What to do> Lines from the start of the data through the line containing "With the immediate" must be given again exactly. Leave the others out.
(Available data)
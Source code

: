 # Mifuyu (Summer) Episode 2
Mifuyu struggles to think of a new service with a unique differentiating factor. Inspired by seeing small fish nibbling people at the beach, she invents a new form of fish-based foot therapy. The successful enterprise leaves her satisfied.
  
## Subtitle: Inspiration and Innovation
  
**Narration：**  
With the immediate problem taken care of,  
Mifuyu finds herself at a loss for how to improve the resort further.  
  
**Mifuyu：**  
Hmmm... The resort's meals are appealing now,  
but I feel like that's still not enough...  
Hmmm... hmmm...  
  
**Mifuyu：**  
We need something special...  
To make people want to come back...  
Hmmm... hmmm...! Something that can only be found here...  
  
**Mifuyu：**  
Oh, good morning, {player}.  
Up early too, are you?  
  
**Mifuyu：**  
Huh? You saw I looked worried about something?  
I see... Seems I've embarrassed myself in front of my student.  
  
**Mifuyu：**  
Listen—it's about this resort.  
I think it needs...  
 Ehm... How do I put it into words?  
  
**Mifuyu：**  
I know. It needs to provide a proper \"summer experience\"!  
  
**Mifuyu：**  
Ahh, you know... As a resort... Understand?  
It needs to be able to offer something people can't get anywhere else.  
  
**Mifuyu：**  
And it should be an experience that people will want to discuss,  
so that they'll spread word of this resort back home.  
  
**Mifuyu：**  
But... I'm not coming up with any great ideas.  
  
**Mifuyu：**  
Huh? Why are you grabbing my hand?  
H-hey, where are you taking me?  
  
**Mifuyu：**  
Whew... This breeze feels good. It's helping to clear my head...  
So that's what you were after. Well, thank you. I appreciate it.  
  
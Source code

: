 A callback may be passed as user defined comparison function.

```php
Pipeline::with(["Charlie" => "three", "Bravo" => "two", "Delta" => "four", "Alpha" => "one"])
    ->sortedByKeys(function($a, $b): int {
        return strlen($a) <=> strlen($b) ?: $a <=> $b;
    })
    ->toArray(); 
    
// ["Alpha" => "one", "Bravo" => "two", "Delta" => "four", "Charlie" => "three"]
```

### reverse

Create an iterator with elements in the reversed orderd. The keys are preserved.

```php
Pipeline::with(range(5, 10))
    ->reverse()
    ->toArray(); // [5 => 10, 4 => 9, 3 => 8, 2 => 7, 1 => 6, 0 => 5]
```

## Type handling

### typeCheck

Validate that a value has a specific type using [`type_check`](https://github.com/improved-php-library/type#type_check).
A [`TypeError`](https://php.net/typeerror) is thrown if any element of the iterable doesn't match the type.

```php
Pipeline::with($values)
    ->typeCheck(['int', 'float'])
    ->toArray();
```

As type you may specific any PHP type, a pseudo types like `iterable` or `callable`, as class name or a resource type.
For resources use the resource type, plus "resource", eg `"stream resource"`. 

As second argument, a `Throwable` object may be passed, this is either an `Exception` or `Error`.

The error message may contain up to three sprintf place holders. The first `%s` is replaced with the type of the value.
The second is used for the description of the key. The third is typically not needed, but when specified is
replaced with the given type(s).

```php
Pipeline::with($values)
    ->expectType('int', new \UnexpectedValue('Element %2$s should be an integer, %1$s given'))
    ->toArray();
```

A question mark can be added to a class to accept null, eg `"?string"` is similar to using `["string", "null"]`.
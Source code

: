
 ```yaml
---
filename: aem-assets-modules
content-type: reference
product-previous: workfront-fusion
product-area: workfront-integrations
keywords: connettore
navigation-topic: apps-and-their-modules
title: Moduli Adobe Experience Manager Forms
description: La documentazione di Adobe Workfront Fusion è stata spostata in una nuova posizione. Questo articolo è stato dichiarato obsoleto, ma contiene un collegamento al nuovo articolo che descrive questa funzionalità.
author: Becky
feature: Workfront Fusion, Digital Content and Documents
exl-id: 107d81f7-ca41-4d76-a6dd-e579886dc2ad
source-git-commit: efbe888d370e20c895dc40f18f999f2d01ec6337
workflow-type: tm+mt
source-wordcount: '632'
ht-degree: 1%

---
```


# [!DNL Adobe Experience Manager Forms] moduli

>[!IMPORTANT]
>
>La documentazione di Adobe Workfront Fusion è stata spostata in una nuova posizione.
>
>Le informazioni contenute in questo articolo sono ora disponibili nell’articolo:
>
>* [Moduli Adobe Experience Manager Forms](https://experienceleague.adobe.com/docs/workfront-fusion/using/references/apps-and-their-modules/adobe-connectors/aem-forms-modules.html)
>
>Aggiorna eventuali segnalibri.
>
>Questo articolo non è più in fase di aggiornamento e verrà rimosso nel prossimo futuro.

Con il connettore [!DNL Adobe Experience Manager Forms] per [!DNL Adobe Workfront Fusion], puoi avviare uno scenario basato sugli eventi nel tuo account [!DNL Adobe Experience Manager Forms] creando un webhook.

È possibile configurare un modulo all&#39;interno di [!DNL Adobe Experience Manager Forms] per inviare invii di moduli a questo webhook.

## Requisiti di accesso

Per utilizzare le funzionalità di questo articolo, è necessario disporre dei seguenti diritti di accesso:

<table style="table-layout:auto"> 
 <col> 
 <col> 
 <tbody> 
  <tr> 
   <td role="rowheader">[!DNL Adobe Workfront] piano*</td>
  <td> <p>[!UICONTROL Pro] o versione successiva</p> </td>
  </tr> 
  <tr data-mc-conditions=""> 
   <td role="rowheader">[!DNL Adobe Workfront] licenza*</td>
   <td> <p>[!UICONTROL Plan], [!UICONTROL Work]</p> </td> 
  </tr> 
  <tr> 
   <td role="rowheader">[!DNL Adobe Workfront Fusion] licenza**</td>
(End Available data)
Result of the task>
Source code

: # Mifuyu (Summer) Episode 2
Mifuyu struggles to think of a new service with a unique differentiating factor. Inspired by seeing small fish nibbling people at the beach, she invents a new form of fish-based foot therapy. The successful enterprise leaves her satisfied.
  
## Subtitle: Inspiration and Innovation
  
**Narration：**  
With the immediate problem taken care of,  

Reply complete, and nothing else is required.